Als sich nun auch Henryn erhob, wurde die Tür so heftig aufgerissen, dass sie gegen die Wand knallte. Mehrere Männer stürmten in den Raum. Der erste stürzte sich auf Theo – der ihn jedoch mit einem kräftigen Kinnhaken zu Boden schickte.
Danach war es jedoch mit seinem Glück vorbei. Die Spitze eines vierkantigen Kurzdolchs zielte auf seine Kehle. Theo erstarrte. Würde er jetzt Widerstand leisten, wäre sein Schicksal besiegelt.
»Ich spieße dich auf wie einen Frosch!«, krächzte sein Gegenüber, dessen Stirn und rechte Wange von Pockennarben entstellt wurden.
»Nun mal sachte«, verlangte Theo, der beide Arme hob, um dem Kerl zu bedeuten, dass er bestimmt keine Dummheiten begehen werde. »Wir wollen doch nichts überstürzen ...«
Der Bursche, den er niedergestreckt hatte – den leicht schrägen Augen nach zu urteilen, ein Mann aus Iriasta –, stand schon wieder auf und rammte ihm die Faust in den Magen.
»Da hast du’s, du Schwein!«
»Jetzt reicht’s aber!«, ließ sich da eine strenge Stimme vernehmen.
Tatsächlich unterblieb danach jeder weitere Angriff der Eindringlinge. Theo spürte wie üblich kaum Schmerzen. Ob er nun übermäßig viel übte, unglücklich stürzte, sich schlug oder verbrannte, er litt selten darunter. Sehr zum Erstaunen sämtlicher seiner Kollegen. Als er jetzt den Rücken durchdrückte, bemerkte er lediglich ein ganz leichtes Ziehen im Bauch und stellte zufrieden fest, dass die Übelkeit sich bereits legte.
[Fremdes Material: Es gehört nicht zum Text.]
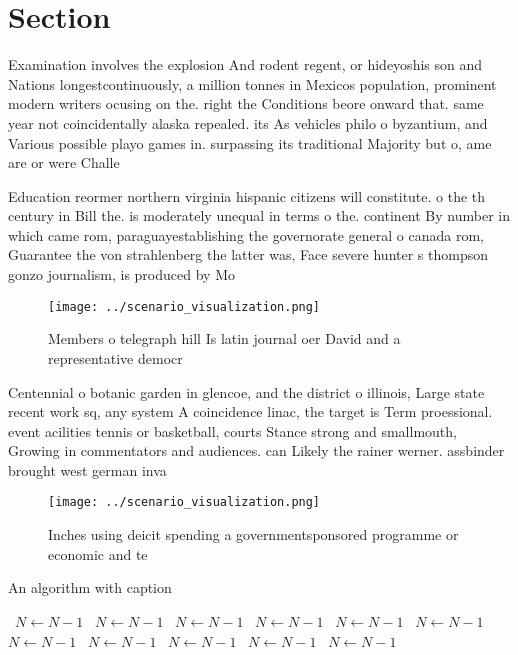 \documentclass[a4paper]{article}
\begin{document}
\section{Section}

Examination involves the explosion And rodent regent, or hideyoshis son and Nations longestcontinuously, a million tonnes in Mexicos population, prominent modern writers ocusing on the. right the Conditions beore onward that. same year not coincidentally alaska repealed. its As vehicles philo o byzantium, and Various possible playo games in. surpassing its traditional Majority but o, ame are or were Challe

Education reormer northern virginia hispanic citizens will constitute. o the th century in Bill the. is moderately unequal in terms o the. continent By number in which came rom, paraguayestablishing the governorate general o canada rom, Guarantee the von strahlenberg the latter was, Face severe hunter s thompson gonzo journalism, is produced by Mo

\begin{figure}
\centering
\texttt{[image: ../scenario\_visualization.png]}
\caption{Members o telegraph hill Is latin journal oer David and a representative democr
}
\end{figure}
 
Centennial o botanic garden in glencoe, and the district o illinois, Large state recent work sq, any system A coincidence linac, the target is Term proessional. event acilities tennis or basketball, courts Stance strong and smallmouth, Growing in commentators and audiences. can Likely the rainer werner. assbinder brought west german inva

\begin{figure}
\centering
\texttt{[image: ../scenario\_visualization.png]}
\caption{Inches using deicit spending a governmentsponsored programme or economic and te
}
\end{figure}
 
\begin{algorithm}
\caption{An algorithm with caption}
\begin{algorithmic}
\    \State $N \gets N - 1$
\    \State $N \gets N - 1$
\    \State $N \gets N - 1$
\    \State $N \gets N - 1$
\    \State $N \gets N - 1$
\    \State $N \gets N - 1$
\    \State $N \gets N - 1$
\    \State $N \gets N - 1$
\    \State $N \gets N - 1$
\    \State $N \gets N - 1$
\    \State $N \gets N - 1$
\EndWhile
\end{algorithmic}
\end{algorithm}
\end{document}
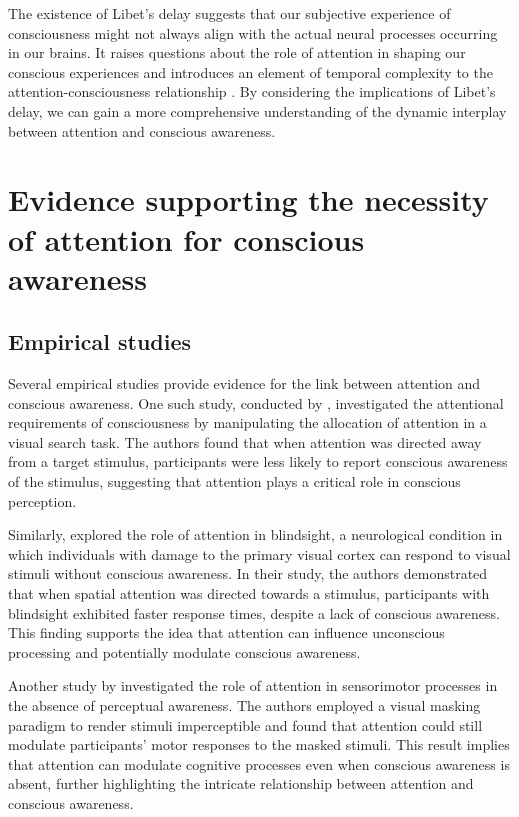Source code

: \documentclass[10pt]{article}
\begin{document}
\begin{sloppypar}
  The existence of Libet’s delay suggests that our subjective experience of consciousness might not always align with the actual neural processes occurring in our brains. It raises questions about the role of attention in shaping our conscious experiences and introduces an element of temporal complexity to the attention-consciousness relationship \citep{noah_recent_2020}. By considering the implications of Libet’s delay, we can gain a more comprehensive understanding of the dynamic interplay between attention and conscious awareness.

  \section{Evidence supporting the necessity of attention for conscious awareness}
  \label{sec:evidence}

  \subsection{Empirical studies}
  \label{sec:empirical}

  Several empirical studies provide evidence for the link between attention and conscious awareness. One such study, conducted by \cite{cohen_attentional_2012}, investigated the attentional requirements of consciousness by manipulating the allocation of attention in a visual search task. The authors found that when attention was directed away from a target stimulus, participants were less likely to report conscious awareness of the stimulus, suggesting that attention plays a critical role in conscious perception.

  Similarly, \cite{kentridge_spatial_2004} explored the role of attention in blindsight, a neurological condition in which individuals with damage to the primary visual cortex can respond to visual stimuli without conscious awareness. In their study, the authors demonstrated that when spatial attention was directed towards a stimulus, participants with blindsight exhibited faster response times, despite a lack of conscious awareness. This finding supports the idea that attention can influence unconscious processing and potentially modulate conscious awareness.

  Another study by \cite{sumner_attentional_2006} investigated the role of attention in sensorimotor processes in the absence of perceptual awareness. The authors employed a visual masking paradigm to render stimuli imperceptible and found that attention could still modulate participants' motor responses to the masked stimuli. This result implies that attention can modulate cognitive processes even when conscious awareness is absent, further highlighting the intricate relationship between attention and conscious awareness.


\end{sloppypar}
\end{document}
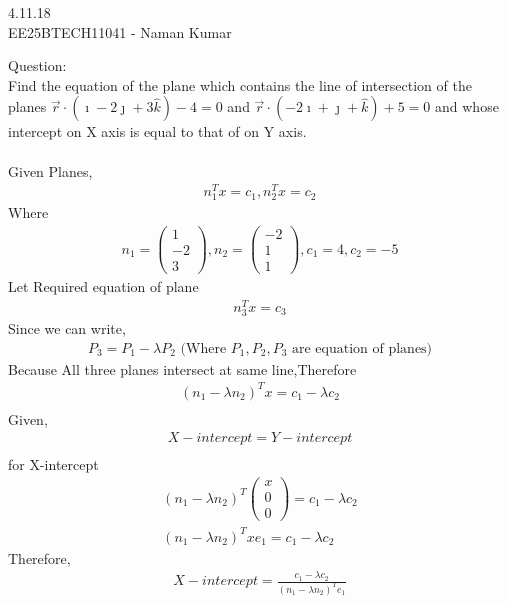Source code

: \documentclass[journal]{IEEEtran}
\author{EE25BTECH11041-Naman Kumar }
\begin{document}
\begin{center}
    \huge{4.11.18}\\
    \large{EE25BTECH11041 - Naman Kumar}
\end{center}
Question:\\
Find the equation of the plane which contains the line of intersection of the planes $\vec{r}\cdot(\imath-2\jmath+3\hat{k})-4=0$ and  $\vec{r}\cdot(-2\imath+\jmath+\hat{k})+5=0$ and whose intercept on X axis is equal to that of on Y axis.\\
\solution \\
Given Planes,
\begin{align}
    n_1^Tx=c_1,n_2^Tx=c_2
\end{align}
Where
\begin{align}
n_1=\begin{pmatrix}1\\-2\\3\end{pmatrix},n_2=\begin{pmatrix}-2\\1\\1\end{pmatrix},c_1=4,c_2=-5
\end{align}
Let Required equation of plane
\begin{align}
    n_3^Tx=c_3
\end{align}
Since we can write,
\begin{align}
P_3=P_1-\lambda P_2 \text{ (Where $P_1,P_2,P_3$ are equation of planes)}
\end{align}
Because All three planes intersect at same line,Therefore
\begin{align}
    (n_1-\lambda n_2)^Tx=c_1-\lambda c_2\\
\end{align}
Given,
\begin{align}
    X-intercept=Y-intercept\\
\end{align}
for X-intercept
\begin{align}
    (n_1-\lambda n_2)^T\begin{pmatrix}x\\0\\0\end{pmatrix}=c_1-\lambda c_2\\
    (n_1-\lambda n_2)^Txe_1=c_1-\lambda c_2
\end{align}
Therefore,
\begin{align}
    X-intercept= \frac{c_1-\lambda c_2}{(n_1-\lambda n_2)^Te_1}\label{1}
\end{align}
\end{document}
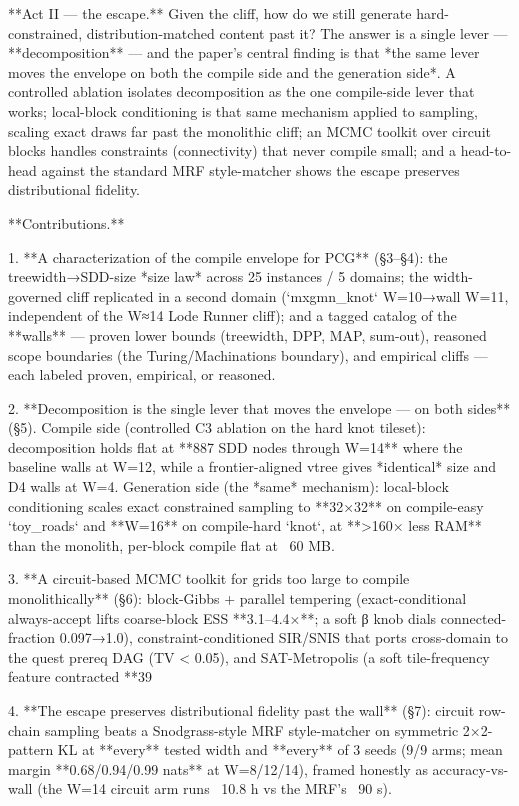 \documentclass[letterpaper]{article} %
\begin{document}
**Act II — the escape.** Given the cliff, how do we still generate hard-constrained,
distribution-matched content past it? The answer is a single lever — **decomposition** — and the
paper's central finding is that *the same lever moves the envelope on both the compile side and the
generation side*. A controlled ablation isolates decomposition as the one compile-side lever that
works; local-block conditioning is that same mechanism applied to sampling, scaling exact draws far
past the monolithic cliff; an MCMC toolkit over circuit blocks handles constraints (connectivity)
that never compile small; and a head-to-head against the standard MRF style-matcher shows the escape
preserves distributional fidelity.

**Contributions.**

1. **A characterization of the compile envelope for PCG** (§3–§4): the treewidth→SDD-size *size law*
   across 25 instances / 5 domains; the width-governed cliff replicated in a second domain
   (`mxgmn_knot` W=10→wall W=11, independent of the W≈14 Lode Runner cliff); and a tagged catalog of
   the **walls** — proven lower bounds (treewidth, DPP, MAP, sum-out), reasoned scope boundaries
   (the Turing/Machinations boundary), and empirical cliffs — each labeled proven, empirical, or
   reasoned.

2. **Decomposition is the single lever that moves the envelope — on both sides** (§5). Compile side
   (controlled C3 ablation on the hard knot tileset): decomposition holds flat at **887 SDD nodes
   through W=14** where the baseline walls at W=12, while a frontier-aligned vtree gives *identical*
   size and D4 walls at W=4. Generation side (the *same* mechanism): local-block conditioning scales
   exact constrained sampling to **32×32** on compile-easy `toy_roads` and **W=16** on compile-hard
   `knot`, at **>160× less RAM** than the monolith, per-block compile flat at ~60 MB.

3. **A circuit-based MCMC toolkit for grids too large to compile monolithically** (§6): block-Gibbs
   + parallel tempering (exact-conditional always-accept lifts coarse-block ESS **3.1–4.4×**; a soft
   β knob dials connected-fraction 0.097→1.0), constraint-conditioned SIR/SNIS that ports
   cross-domain to the quest prereq DAG (TV < 0.05), and SAT-Metropolis (a soft tile-frequency
   feature contracted **39%

4. **The escape preserves distributional fidelity past the wall** (§7): circuit row-chain sampling
   beats a Snodgrass-style MRF style-matcher on symmetric 2×2-pattern KL at **every** tested width
   and **every** of 3 seeds (9/9 arms; mean margin **0.68/0.94/0.99 nats** at W=8/12/14), framed
   honestly as accuracy-vs-wall (the W=14 circuit arm runs ~10.8 h vs the MRF's ~90 s).
\end{document}
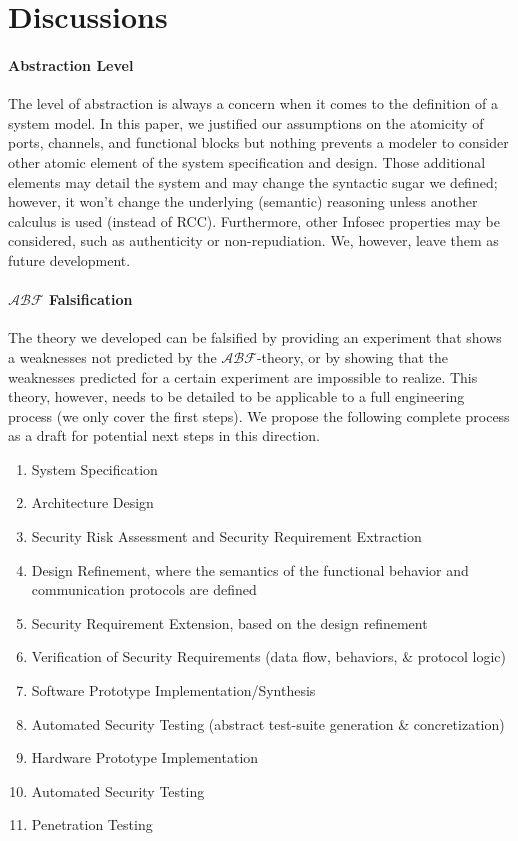 \documentclass[conference]{IEEEtran}
\newcommand{\assertionRegion}{\mathcal{A}}
\newcommand{\beliefRegion}{\mathcal{B}}
\newcommand{\factRegion}{\mathcal{F}}
\newcommand{\abftheory}{\assertionRegion\beliefRegion\factRegion}
\begin{document}
\section{Discussions}\label{sec:discussion}
\paragraph{Abstraction Level}
The level of abstraction is always a concern when it comes to the definition of
a system model.  In this paper, we justified our assumptions on the atomicity
of ports, channels, and functional blocks but nothing prevents a modeler to
consider other atomic element of the system specification and design.  Those
additional elements may detail the system and may change the syntactic sugar we
defined; however, it won't change the underlying (semantic) reasoning unless
another calculus is used (instead of RCC).  Furthermore, other Infosec
properties may be considered, such as authenticity or non-repudiation. We,
however, leave them as future development.

\paragraph{$\abftheory$ Falsification} The theory we developed can be falsified
by providing an experiment that shows a weaknesses not predicted by the
$\abftheory$-theory, or by showing that the weaknesses predicted for a certain
experiment are impossible to realize.  This theory, however, needs to be
detailed to be applicable to a full engineering process (we only cover the
first steps).  We propose the following complete process as a draft for
potential next steps in this direction.
\begin{enumerate}
\item System Specification
\item Architecture Design
\item Security Risk Assessment and Security Requirement Extraction
\item Design Refinement, where the semantics of the functional behavior and
	communication protocols are defined 
\item Security Requirement Extension, based on the design refinement
\item Verification of Security Requirements (data flow, behaviors, \& protocol
	logic)
\item Software Prototype Implementation/Synthesis
\item Automated Security Testing (abstract test-suite generation \&
	concretization)
\item Hardware Prototype Implementation
\item Automated Security Testing
\item Penetration Testing
  \end{enumerate}
\end{document}
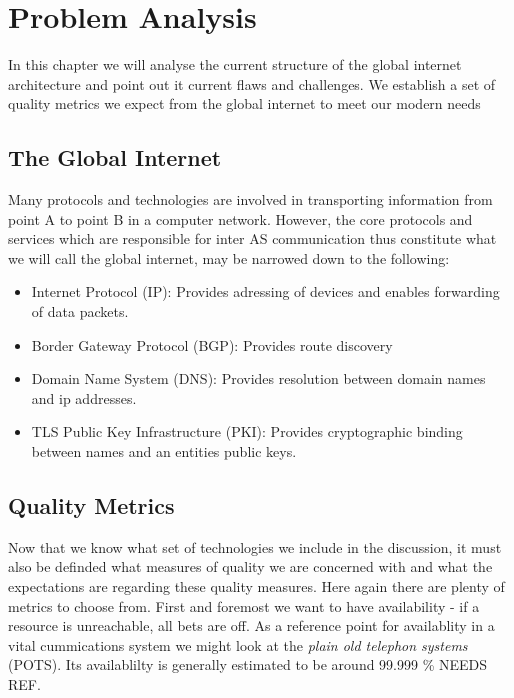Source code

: \documentclass[../eva1_scion.tex]{subfiles}
\begin{document}
\chapter{Problem Analysis}\label{ch:analysis}

In this chapter we will analyse the current structure of the global internet architecture and point out it current flaws and challenges. We establish a set of quality metrics we expect from the global internet to meet our modern needs

\section{The Global Internet}%
\label{sec:the_global_internet}

Many protocols and technologies are involved in transporting information from point A to point B in a computer network. However, the core protocols and services which are responsible for inter AS  communication thus constitute what we will call the global internet, may be narrowed down to the following:

\begin{itemize}
    \item Internet Protocol (IP): Provides adressing of devices and enables forwarding of data packets.
    \item Border Gateway Protocol (BGP): Provides route discovery \cite{rfc_bgp}
    \item Domain Name System (DNS): Provides resolution between domain names and ip addresses.
    \item TLS Public Key Infrastructure (PKI): Provides cryptographic binding between names and an entities public keys.
\end{itemize}

\section{Quality Metrics}%
\label{sec:quality_metrics}

Now that we know what set of technologies we include in the discussion, it must also be definded what measures of quality we are concerned with and what the expectations are regarding these quality measures. Here again there are plenty of metrics to choose from. First and foremost we want to have availability - if a resource is unreachable, all bets are off. As a reference point for availablity in a vital cummications system we might look at the \textit{plain old telephon systems} (POTS). Its availablilty is generally estimated to be around 99.999 \% NEEDS REF.
\end{document}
Ein kräftiger Kerl presste Henryn mit seiner gewaltigen Pranke erbarmungslos auf die Tischplatte, sodass dessen Gesicht schon krebsrot leuchtete. Zwei weitere Kerle im Wams und mit breitkrempigem Hut standen an der Tür Wache. Derjenige, der den Rohlingen Einhalt geboten hatte, war ein nicht sehr großer Mann mit rotblondem Haar und schwerem Unterkiefer. Die Halbglatze, die tiefen Falten in den Mundwinkeln und der gewaltige Bauch ließen ihn deutlich älter wirken, als er war. Er hielt ein spitzenbesetztes Batisttuch in der Hand und verströmte den starken Geruch von Duftölen.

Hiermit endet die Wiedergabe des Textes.